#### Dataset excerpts
........

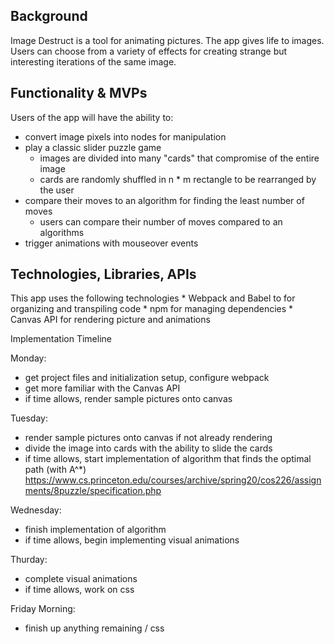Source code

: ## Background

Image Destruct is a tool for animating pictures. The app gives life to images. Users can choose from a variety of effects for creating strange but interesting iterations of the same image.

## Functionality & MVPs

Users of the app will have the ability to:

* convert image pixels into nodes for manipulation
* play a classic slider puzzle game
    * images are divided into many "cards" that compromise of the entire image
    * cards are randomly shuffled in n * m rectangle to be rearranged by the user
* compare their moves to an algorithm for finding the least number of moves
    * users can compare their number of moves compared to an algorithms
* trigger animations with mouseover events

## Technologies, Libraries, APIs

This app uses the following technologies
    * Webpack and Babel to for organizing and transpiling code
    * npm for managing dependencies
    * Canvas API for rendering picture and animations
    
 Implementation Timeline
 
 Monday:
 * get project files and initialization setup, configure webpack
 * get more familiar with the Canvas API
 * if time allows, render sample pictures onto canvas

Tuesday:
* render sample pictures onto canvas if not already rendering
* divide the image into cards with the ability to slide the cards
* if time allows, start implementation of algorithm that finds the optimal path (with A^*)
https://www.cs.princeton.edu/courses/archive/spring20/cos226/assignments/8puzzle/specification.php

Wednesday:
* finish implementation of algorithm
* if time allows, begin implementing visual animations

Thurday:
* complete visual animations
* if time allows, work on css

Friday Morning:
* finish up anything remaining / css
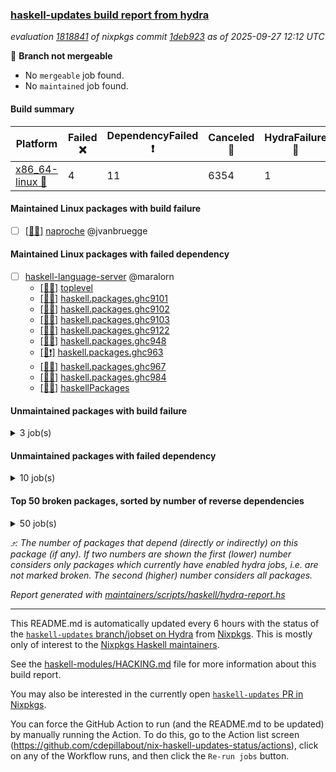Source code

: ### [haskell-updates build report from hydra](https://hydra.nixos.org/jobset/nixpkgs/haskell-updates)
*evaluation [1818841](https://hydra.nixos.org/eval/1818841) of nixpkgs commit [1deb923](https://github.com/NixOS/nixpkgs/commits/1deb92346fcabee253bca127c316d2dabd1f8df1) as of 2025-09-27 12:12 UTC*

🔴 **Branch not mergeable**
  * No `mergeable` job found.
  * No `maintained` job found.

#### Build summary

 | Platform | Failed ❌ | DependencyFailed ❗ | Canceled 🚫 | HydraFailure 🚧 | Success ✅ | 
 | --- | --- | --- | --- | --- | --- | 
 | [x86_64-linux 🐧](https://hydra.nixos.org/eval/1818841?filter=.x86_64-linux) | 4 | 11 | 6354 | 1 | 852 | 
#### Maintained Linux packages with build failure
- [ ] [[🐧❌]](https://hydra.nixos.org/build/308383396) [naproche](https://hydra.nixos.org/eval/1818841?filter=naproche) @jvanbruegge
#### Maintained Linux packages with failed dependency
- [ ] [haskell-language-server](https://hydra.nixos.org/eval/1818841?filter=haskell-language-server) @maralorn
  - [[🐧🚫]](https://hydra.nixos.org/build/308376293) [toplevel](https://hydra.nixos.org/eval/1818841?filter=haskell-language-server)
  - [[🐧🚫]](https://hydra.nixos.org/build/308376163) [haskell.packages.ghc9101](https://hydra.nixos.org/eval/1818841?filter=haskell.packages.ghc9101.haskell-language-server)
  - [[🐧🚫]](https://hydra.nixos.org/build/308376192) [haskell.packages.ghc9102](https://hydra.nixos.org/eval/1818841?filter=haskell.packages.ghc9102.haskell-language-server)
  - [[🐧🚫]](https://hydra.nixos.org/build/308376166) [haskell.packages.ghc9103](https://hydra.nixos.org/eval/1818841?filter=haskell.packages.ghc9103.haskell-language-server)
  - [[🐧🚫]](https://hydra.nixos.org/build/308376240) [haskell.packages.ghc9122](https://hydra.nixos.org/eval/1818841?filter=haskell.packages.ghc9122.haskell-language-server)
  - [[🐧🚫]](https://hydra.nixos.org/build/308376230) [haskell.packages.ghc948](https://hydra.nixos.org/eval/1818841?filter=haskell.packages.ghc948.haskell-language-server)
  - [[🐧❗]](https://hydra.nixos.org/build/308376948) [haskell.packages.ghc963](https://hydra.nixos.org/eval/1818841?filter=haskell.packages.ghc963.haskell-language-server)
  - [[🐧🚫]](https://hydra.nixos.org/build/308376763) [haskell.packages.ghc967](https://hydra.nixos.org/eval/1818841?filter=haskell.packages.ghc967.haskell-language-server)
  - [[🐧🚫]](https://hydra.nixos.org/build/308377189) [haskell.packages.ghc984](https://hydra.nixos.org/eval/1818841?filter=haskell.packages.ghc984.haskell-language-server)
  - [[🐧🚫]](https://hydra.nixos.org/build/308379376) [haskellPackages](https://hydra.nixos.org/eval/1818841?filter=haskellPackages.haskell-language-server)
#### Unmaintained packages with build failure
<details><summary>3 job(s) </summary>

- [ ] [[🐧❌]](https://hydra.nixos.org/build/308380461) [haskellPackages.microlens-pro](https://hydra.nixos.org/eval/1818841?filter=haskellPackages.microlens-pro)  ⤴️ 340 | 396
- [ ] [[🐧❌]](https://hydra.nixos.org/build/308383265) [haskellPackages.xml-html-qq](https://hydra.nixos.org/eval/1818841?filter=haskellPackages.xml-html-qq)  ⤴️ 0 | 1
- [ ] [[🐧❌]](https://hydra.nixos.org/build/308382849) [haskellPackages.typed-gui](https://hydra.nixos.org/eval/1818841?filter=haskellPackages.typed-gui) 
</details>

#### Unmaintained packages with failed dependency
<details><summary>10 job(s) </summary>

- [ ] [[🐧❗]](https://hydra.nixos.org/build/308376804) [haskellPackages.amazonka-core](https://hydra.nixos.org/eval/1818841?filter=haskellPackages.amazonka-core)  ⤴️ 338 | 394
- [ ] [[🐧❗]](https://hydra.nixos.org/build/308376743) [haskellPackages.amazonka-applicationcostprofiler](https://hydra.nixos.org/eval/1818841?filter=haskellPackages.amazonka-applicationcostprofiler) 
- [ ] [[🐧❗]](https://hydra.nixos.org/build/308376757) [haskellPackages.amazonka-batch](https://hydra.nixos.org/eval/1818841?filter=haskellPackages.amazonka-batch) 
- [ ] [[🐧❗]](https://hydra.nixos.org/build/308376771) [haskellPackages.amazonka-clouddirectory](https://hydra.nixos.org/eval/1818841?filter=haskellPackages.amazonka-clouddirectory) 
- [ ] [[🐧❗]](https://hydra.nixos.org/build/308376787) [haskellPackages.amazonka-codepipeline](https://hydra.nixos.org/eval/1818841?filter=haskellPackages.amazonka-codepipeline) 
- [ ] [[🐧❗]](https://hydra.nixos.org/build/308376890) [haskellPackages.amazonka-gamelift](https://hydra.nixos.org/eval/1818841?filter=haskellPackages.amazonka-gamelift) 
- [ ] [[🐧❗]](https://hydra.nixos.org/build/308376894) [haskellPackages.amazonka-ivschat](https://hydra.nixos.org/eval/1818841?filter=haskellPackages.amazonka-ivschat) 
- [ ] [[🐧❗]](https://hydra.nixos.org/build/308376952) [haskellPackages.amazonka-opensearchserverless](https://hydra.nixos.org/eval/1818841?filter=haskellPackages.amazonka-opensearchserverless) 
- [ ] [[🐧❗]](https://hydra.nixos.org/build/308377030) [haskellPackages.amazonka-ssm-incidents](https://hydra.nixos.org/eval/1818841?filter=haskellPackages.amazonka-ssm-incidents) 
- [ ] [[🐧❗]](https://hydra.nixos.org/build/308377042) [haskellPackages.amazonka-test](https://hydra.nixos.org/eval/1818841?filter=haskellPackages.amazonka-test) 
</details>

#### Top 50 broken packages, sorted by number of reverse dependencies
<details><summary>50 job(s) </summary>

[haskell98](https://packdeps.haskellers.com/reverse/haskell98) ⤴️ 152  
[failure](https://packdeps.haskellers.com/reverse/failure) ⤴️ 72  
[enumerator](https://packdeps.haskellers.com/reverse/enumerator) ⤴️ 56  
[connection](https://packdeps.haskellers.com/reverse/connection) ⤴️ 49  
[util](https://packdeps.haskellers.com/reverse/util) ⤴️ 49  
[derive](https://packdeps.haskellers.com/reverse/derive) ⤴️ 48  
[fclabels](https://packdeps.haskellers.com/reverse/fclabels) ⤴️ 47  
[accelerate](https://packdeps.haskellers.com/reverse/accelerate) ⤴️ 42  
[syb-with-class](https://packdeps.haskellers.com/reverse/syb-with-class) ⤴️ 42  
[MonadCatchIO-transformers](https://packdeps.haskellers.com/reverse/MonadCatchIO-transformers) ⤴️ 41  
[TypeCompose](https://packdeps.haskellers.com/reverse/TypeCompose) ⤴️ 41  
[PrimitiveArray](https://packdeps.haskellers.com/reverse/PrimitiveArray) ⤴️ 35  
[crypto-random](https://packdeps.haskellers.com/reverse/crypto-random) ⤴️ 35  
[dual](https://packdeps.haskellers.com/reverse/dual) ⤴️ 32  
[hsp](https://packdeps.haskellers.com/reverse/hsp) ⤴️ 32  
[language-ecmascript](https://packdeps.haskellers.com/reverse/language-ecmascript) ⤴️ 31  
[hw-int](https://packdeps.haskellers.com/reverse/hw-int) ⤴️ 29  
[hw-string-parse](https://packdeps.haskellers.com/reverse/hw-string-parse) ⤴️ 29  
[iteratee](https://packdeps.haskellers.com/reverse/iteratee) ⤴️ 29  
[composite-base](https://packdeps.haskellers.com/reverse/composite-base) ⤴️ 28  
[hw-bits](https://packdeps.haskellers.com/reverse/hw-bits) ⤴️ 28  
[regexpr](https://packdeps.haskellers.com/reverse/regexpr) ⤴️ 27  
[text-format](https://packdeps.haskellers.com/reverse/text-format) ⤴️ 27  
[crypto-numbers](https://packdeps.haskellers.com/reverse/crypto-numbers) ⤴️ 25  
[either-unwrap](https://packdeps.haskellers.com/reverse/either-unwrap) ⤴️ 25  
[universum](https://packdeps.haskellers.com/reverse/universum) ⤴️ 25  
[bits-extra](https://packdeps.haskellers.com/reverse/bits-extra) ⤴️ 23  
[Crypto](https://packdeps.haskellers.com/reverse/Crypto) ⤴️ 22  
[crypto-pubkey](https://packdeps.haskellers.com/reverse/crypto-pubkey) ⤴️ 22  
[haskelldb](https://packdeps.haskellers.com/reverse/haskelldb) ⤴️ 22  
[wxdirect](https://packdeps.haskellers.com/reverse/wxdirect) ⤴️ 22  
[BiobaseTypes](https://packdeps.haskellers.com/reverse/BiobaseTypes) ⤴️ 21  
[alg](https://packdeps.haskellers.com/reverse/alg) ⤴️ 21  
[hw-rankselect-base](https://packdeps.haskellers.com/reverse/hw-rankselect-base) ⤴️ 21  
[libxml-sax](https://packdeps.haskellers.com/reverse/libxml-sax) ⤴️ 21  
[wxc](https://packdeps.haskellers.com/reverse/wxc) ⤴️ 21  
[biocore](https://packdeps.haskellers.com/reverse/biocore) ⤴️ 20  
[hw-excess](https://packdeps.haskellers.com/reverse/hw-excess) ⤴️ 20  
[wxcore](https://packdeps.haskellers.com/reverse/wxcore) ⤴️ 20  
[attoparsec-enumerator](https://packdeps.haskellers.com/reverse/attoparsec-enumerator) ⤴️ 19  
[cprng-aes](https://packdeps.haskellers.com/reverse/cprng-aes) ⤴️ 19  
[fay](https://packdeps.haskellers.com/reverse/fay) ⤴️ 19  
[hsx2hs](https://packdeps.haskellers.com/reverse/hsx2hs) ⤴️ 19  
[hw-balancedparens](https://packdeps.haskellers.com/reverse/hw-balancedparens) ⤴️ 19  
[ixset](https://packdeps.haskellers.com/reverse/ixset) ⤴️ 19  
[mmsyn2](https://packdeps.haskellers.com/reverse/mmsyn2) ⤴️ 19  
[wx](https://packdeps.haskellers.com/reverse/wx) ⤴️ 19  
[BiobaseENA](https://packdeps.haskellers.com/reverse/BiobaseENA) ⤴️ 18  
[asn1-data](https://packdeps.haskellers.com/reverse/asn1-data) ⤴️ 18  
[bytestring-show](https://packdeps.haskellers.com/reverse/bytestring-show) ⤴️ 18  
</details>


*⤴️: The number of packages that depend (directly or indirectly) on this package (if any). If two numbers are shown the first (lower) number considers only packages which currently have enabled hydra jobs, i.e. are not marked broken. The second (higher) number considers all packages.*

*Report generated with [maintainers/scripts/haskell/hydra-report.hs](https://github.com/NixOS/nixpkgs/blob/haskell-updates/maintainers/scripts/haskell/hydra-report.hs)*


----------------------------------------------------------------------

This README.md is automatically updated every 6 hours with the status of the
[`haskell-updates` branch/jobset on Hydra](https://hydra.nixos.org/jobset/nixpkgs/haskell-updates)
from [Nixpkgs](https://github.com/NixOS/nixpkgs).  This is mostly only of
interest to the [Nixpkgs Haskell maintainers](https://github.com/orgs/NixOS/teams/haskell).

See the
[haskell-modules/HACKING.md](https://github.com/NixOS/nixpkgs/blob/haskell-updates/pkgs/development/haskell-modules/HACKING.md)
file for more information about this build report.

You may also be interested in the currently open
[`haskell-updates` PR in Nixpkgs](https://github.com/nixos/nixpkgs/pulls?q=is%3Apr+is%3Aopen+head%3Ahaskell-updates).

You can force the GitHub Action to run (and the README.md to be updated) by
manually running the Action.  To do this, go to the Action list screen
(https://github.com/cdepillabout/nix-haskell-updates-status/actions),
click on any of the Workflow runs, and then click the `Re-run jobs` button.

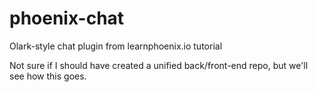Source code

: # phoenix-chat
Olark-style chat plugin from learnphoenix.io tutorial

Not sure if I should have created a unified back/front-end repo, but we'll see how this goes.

........

#### Directions for this task
Your answer should be the lines from the opening of the records through the line with "the entire image", both ends retyped exactly and pictures left out.

#### Finished exercise
Source code

: ## Background

Image Destruct is a tool for animating pictures. The app gives life to images. Users can choose from a variety of effects for creating strange but interesting iterations of the same image.

## Functionality & MVPs

Users of the app will have the ability to:

* convert image pixels into nodes for manipulation
* play a classic slider puzzle game
    * images are divided into many "cards" that compromise of the entire image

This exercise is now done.